The SPSF is sufficiently effective and useful at measuring school performance, so its general structure should be used for school accountability in Virginia going for-ward. The SPSF’s basic structural elements (e.g., indicators, weighting, measurement, and scoring) are generally consistent with federal and expert guidance and accounta-bility systems in other states. Using the SPSF structure will also help maintain con-tinuity and consistency, which is important for producing comparable results over time and reducing the administrative burden for school divisions.
Though the SPSF structure should be maintained, it can be improved by refining certain elements. These include refinements to the performance labels, category scoring thresholds, and technical rules related to certain individual indicators.

The SPSF uses a combination of indicators to measure school performance (2024–25 school year)

VBOE is also considering several changes to the framework as part of an amendment to the state ESSA plan. Several of these changes would implement JLARC recommendations or a policy option in this report.

School results are more distributed and generally lower in the SPSF than the prior system

The SPSF produced summative scores for all K–12 public schools in Virginia for the 2024–25 school year. Based on those scores, 425 schools (23 percent) were labeled Distinguished, 774 (43 percent) On Track, 400 (22 percent) Off Track, and 213 (12 percent) Needs Intensive Support.

The SPSF produced results that were more distributed across school performance categories than the prior system (figure). Rather than most schools receiving the highest label, a meaningful proportion of schools received each label.

SPSF assigns lower performance labels to more schools compared with prior system (2023–24 to 2024–25)

SPSF labels do not clearly communicate performance, nor do they clearly relate to each other as part of a continuous scale

The SPSF aggregates school performance across multiple indicators to produce a numerical summative score and corresponding performance label: Distinguished, On Track, Off Track, or Needs Intensive Support. The board chose to use descriptive labels because of “strong” feedback in favor of this format over others, such as an A–F grading system, during stakeholder listening sessions.

Subject-matter experts and research literature note that developing descriptive labels that are clear, widely understood, and broadly accepted can be challenging. Stakeholders bring different perspectives and many have strong opinions about accountability ratings, making it difficult to design ratings that satisfy everyone. According to VDOE and VBOE leadership, the terms are designed to use plain language easy for stakeholders to understand. However, the terms On Track and Off Track imply a school performance trajectory (improving or declining, respectively), which is not the intent of the performance labels and does not accurately characterize at least some schools with those labels. Division and school staff were particularly concerned about the use of the term Off Track, believing it to be overly negative. Additionally, the Distinguished label overstates the performance of at least some schools in the category that underperform on some individual indicators.

In addition, the four SPSF performance labels are not related to each other or part of a continuous scale, which could lead to further confusion. There is no intuitive progression through the SPSF labels, in part because the middle two labels focus on whether schools are “on” or “off” track, while the top and bottom labels use unrelated terms. This discontinuity may exist because the labels were drawn from multiple states’ accountability systems rather than modeled after a single, internally consistent scale.

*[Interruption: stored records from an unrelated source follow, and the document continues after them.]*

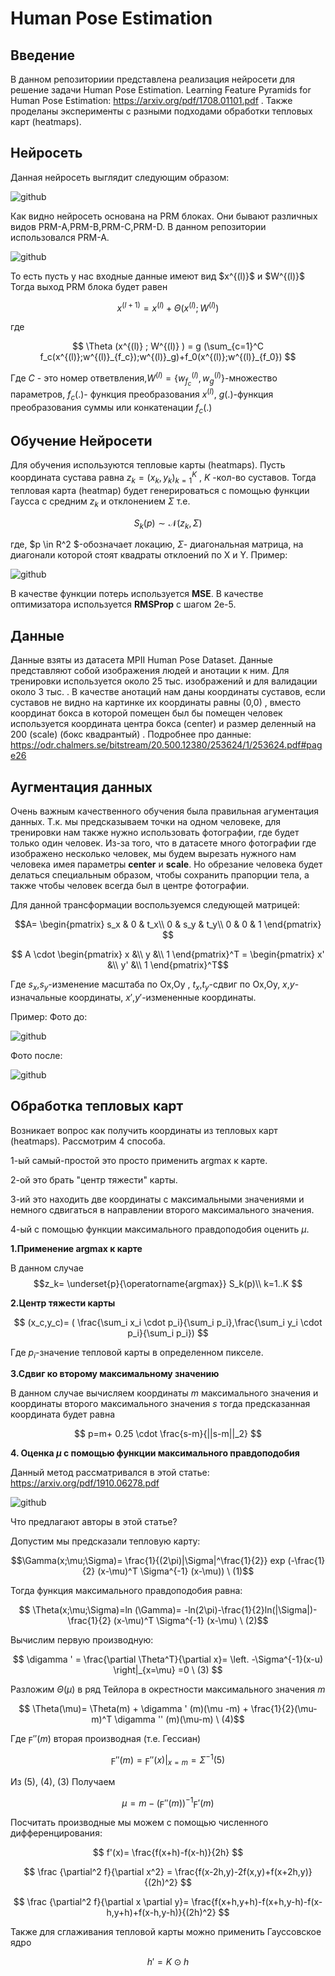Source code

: # Human Pose Estimation

## Введение

В данном репозиториии представлена реализация нейросети для решение задачи Human Pose Estimation. Learning Feature Pyramids for Human Pose Estimation: https://arxiv.org/pdf/1708.01101.pdf . Также проделаны эксперименты с разными подходами обработки тепловых карт (heatmaps).

## Нейросеть
Данная нейросеть выглядит следующим образом:

![github](https://github.com/richlukich/Keypoints/blob/main/images/NN.png)


<p>Как видно нейросеть основана на PRM блоках. Они бывают различных видов PRM-A,PRM-B,PRM-C,PRM-D. В данном репозитории использовался PRM-A.</p>

![github](https://github.com/richlukich/Keypoints/blob/main/images/PRM.png)

<p>  То есть пусть у нас входные данные имеют вид  $x^{(l)}$ и  $W^{(l)}$  Тогда выход PRM блока будет равен </p>

$$ x^{(l+1)}=x^{(l)}+ \Theta (x^{(l)} ; W^{(l)} )$$ 

где 

$$ \Theta (x^{(l)} ; W^{(l)} ) = g (\sum_{с=1}^С f_c(x^{(l)};w^{(l)}_{f_c});w^{(l)}_g)+f_0(x^{(l)};w^{(l)}_{f_0}) $$

Где $C$ - это номер ответвления,$W^{(l)}=\{w^{(l)}_{f_c},w^{(l)}_g\}$-множество параметров, $f_c(.)$- функция преобразования $x^{(l)}$, $g(.)$-функция преобразования суммы или конкатенации $f_c(.)$

## Обучение Нейросети
Для обучения используются тепловые карты (heatmaps). Пусть координата сустава равна  $z_k=(x_k,y_k)^K_{k=1}$ , $K$ -кол-во суставов. Тогда тепловая карта (heatmap) будет генерироваться с помощью функции Гаусса с средним  $z_k$ и отклонением $\Sigma$  т.е. 

$$ S_k(p) \sim \mathcal{N} (z_k, \Sigma) $$

где,  $p \in R^2 $-обозначает локацию, $\Sigma$- диагональная матрица, на диагонали которой стоят квадраты отклоений по Х и Y. Пример:

![github](https://github.com/richlukich/Keypoints/blob/main/images/heatmap.png)

В качестве функции потерь используется **MSE**. В качестве оптимизатора используется **RMSProp** с шагом 2e-5.

## Данные

Данные взяты из датасета MPII Human Pose Dataset. Данные представляют собой изображения людей и анотации к ним. Для тренировки используется около 25 тыс. изображений и для валидации около 3 тыс. . В качестве анотаций нам даны координаты суставов, если суставов не видно на картинке их координаты равны (0,0) , вместо координат бокса в которой помещен был бы помещен человек используется координата центра бокса (center) и размер деленный на 200 (scale) (бокс квадрантый) . Подробнее про данные: https://odr.chalmers.se/bitstream/20.500.12380/253624/1/253624.pdf#page26

## Аугментация данных

Очень важным качественного обучения была правильная агументация данных. Т.к. мы предсказываем точки на одном человеке, для тренировки нам также нужно использовать фотографии, где будет только один человек. Из-за того, что в датасете много фотографии где изображено несколько человек, мы будем вырезать нужного нам человека имея параметры **center** и **scale**. Но обрезание человека будет делаться специальным образом, чтобы сохранить прапорции тела, а также чтобы человек всегда был в центре фотографии.

Для данной трансформации воспользуемся следующей матрицей:

$$A= \begin{pmatrix}
  s_x & 0 & t_x\\
  0 & s_y & t_y\\
  0 & 0 & 1
\end{pmatrix} $$

$$ A \cdot \begin{pmatrix} x  &\\ y  &\\  1 \end{pmatrix}^T = \begin{pmatrix} x'  &\\ y'  &\\  1 \end{pmatrix}^T$$

Где $s_x$,$s_y$-изменение масштаба по Ox,Oy , $t_x$,$t_y$-сдвиг по Ох,Оу, $x$,$y$-изначальные координаты, $x'$,$y'$-измененные координаты.

Пример:
Фото до:

![github](https://github.com/richlukich/Keypoints/blob/main/images/aug1.png)

Фото после:

![github](https://github.com/richlukich/Keypoints/blob/main/images/aug2.png)

## Обработка тепловых карт
Возникает вопрос как получить координаты из тепловых карт (heatmaps). Рассмотрим 4 способа. 

1-ый самый-простой это просто применить argmax к карте. 

2-ой это брать "центр тяжести" карты. 

3-ий это находить две координаты с максимальными значениями и немного сдвигаться в направлении второго максимального значения. 

4-ый с помощью функции максимального правдоподобия оценить $\mu$.

**1.Применение argmax к карте**

В данном случае  $$z_k= \underset{p}{\operatorname{argmax}} S_k(p)\\ k=1..K $$

**2.Центр тяжести карты**

$$ (x_c,y_c)= ( \frac{\sum_i x_i \cdot p_i}{\sum_i p_i},\frac{\sum_i y_i \cdot p_i}{\sum_i p_i}) $$

Где $p_i$-значение тепловой карты в определенном пикселе.

**3.Сдвиг ко второму максимальному значению**

В данном случае вычисляем координаты $m$ максимального значения и координаты второго максимального значения $s$ тогда предсказанная координата будет равна

$$ p=m+ 0.25 \cdot \frac{s-m}{||s-m||_2} $$

**4. Оценка $\mu$ c помощью функции максимального правдоподобия**

Данный метод рассматривался в этой статье: https://arxiv.org/pdf/1910.06278.pdf

![github](https://github.com/richlukich/Keypoints/blob/main/images/3.png)

Что предлагают авторы в этой статье?

Допустим мы предсказали тепловую карту: 

$$\Gamma(x;\mu;\Sigma)= \frac{1}{(2\pi)|\Sigma|^\frac{1}{2}} exp (-\frac{1}{2} (x-\mu)^T \Sigma^{-1} (x-\mu)) \ (1)$$

Тогда функция максимального правдоподобия равна:

$$ \Theta(x;\mu;\Sigma)=ln (\Gamma)= -ln(2\pi)-\frac{1}{2}ln(|\Sigma|)-\frac{1}{2} (x-\mu)^T \Sigma^{-1} (x-\mu) \ (2)$$

Вычислим первую производную:

$$  \digamma '  = \frac{\partial \Theta^T}{\partial x}= \left. -\Sigma^{-1}(x-u) \right|_{x=\mu} =0 \ (3) $$

Разложим $\Theta(\mu)$ в ряд Тейлора в окрестности максимального значения $m$

$$ \Theta(\mu)= \Theta(m) + \digamma ' (m)(\mu -m) + \frac{1}{2}(\mu-m)^T \digamma '' (m)(\mu-m) \ (4)$$

Где  $\digamma '' (m)$ вторая производная (т.е. Гессиан)

$$ \digamma '' (m)= \left. \digamma '' (x) \right|_{x=m} = \Sigma^{-1}  (5) $$

Из (5), (4), (3) Получаем

$$ \mu = m- (\digamma '' (m))^{-1} \digamma ' (m) $$

Посчитать производные мы можем с помощью численного дифференцирования:

$$ f'(x)= \frac{f(x+h)-f(x-h)}{2h} $$

$$ \frac {\partial^2 f}{\partial x^2} = \frac{f(x-2h,y)-2f(x,y)+f(x+2h,y)}{(2h)^2} $$

$$ \frac {\partial^2 f}{\partial x \partial y}= \frac{f(x+h,y+h)-f(x+h,y-h)-f(x-h,y+h)+f(x-h,y-h)}{(2h)^2} $$

Также для сглаживания тепловой карты можно применить Гауссовское ядро 

$$ h'=K \odot h $$

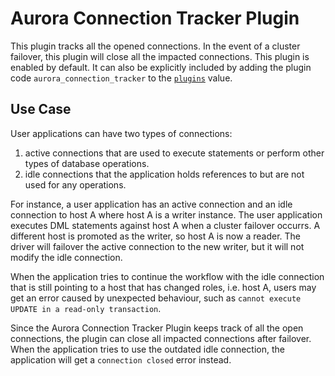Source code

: # Aurora Connection Tracker Plugin

This plugin tracks all the opened connections. In the event of a cluster failover, this plugin will close all the impacted connections.
This plugin is enabled by default. It can also be explicitly included by adding the plugin code `aurora_connection_tracker` to the [`plugins`](../UsingThePythonDriver.md#connection-plugin-manager-parameters) value.

## Use Case
User applications can have two types of connections:

1. active connections that are used to execute statements or perform other types of database operations.
2. idle connections that the application holds references to but are not used for any operations.

For instance, a user application has an active connection and an idle connection to host A where host A is a writer instance. The user application executes DML statements against host A when a cluster failover occurrs. A different host is promoted as the writer, so host A is now a reader. The driver will failover the active connection to the new writer, but it will not modify the idle connection.

When the application tries to continue the workflow with the idle connection that is still pointing to a host that has changed roles, i.e. host A, users may get an error caused by unexpected behaviour, such as `cannot execute UPDATE in a read-only transaction`.

Since the Aurora Connection Tracker Plugin keeps track of all the open connections, the plugin can close all impacted connections after failover.
When the application tries to use the outdated idle connection, the application will get a `connection closed` error instead.
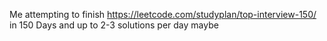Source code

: Me attempting to finish 
https://leetcode.com/studyplan/top-interview-150/
in 150 Days and up to 2-3 solutions per day maybe 
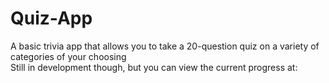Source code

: # Quiz-App

A basic trivia app that allows you to take a 20-question quiz on a variety of categories of your choosing  
Still in development though, but you can view the current progress at: 
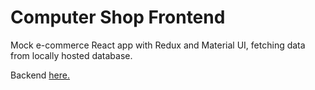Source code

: # Computer Shop Frontend

Mock e-commerce React app with Redux and Material UI, fetching data from locally hosted database.

Backend [here.](https://github.com/computer-shop-backend)
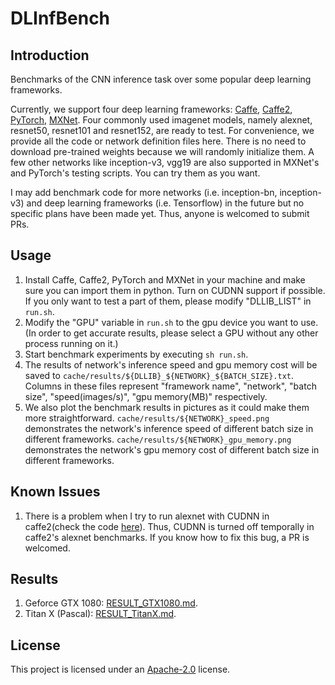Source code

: # DLInfBench


## Introduction
Benchmarks of the CNN inference task over some popular deep learning frameworks.

Currently, we support four deep learning frameworks: [Caffe](https://github.com/BVLC/caffe), [Caffe2](https://github.com/caffe2/caffe2), [PyTorch](https://github.com/pytorch/pytorch), [MXNet](https://github.com/dmlc/mxnet). Four commonly used imagenet models, namely alexnet, resnet50, resnet101 and resnet152, are ready to test. For convenience, we provide all the code or network definition files here. There is no need to download pre-trained weights because we will randomly initialize them. A few other networks like inception-v3, vgg19 are also supported in MXNet's and PyTorch's testing scripts. You can try them as you want.

I may add benchmark code for more networks (i.e. inception-bn, inception-v3) and deep learning frameworks (i.e. Tensorflow) in the future but no specific plans have been made yet. Thus, anyone is welcomed to submit PRs.


## Usage
1. Install Caffe, Caffe2, PyTorch and MXNet in your machine and make sure you can import them in python. Turn on CUDNN support if possible. If you only want to test a part of them, please modify "DLLIB_LIST" in `run.sh`.
2. Modify the "GPU" variable in `run.sh` to the gpu device you want to use. (In order to get accurate results, please select a GPU without any other process running on it.)
3. Start benchmark experiments by executing `sh run.sh`.
4. The results of network's inference speed and gpu memory cost will be saved to `cache/results/${DLLIB}_${NETWORK}_${BATCH_SIZE}.txt`. Columns in these files represent "framework name", "network", "batch size", "speed(images/s)", "gpu memory(MB)" respectively.
5. We also plot the benchmark results in pictures as it could make them more straightforward. `cache/results/${NETWORK}_speed.png` demonstrates the network's inference speed of different batch size in different frameworks. `cache/results/${NETWORK}_gpu_memory.png` demonstrates the network's gpu memory cost of different batch size in different frameworks.


## Known Issues
1. There is a problem when I try to run alexnet with CUDNN in caffe2(check the code [here](https://github.com/nicklhy/DLInfBench/blob/master/inference_caffe2.py#L214)). Thus, CUDNN is turned off temporally in caffe2's alexnet benchmarks. If you know how to fix this bug, a PR is welcomed.

## Results
1. Geforce GTX 1080: [RESULT_GTX1080.md](RESULT_GTX1080.md).
2. Titan X (Pascal): [RESULT_TitanX.md](RESULT_TitanX.md).

## License
This project is licensed under an [Apache-2.0](LICENSE) license.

SPSF scoring thresholds ignore differences in how schools are measured, benefiting high schools

The SPSF evaluates elementary, middle, and high schools using different sets of indicators with varying weights. For example, graduation rate and career and college readiness indicators are used for high schools, whereas growth indicators are used for elementary and middle schools. Proficiency indicators have a different weight for each school level. Experts recommend that when indicators and weights are materially different, states should consider using different scoring thresholds for each school when assigning ratings.

Despite differences in how performance is evaluated for schools at different levels, the SPSF uses the same scoring thresholds for elementary, middle, and high schools. This reduces the comparability and fairness of results across school levels. For example, it is far easier for high schools to achieve higher overall ratings than elementary or middle schools because it is easier for them to achieve higher scores on certain indicators used only for the high school level (figure).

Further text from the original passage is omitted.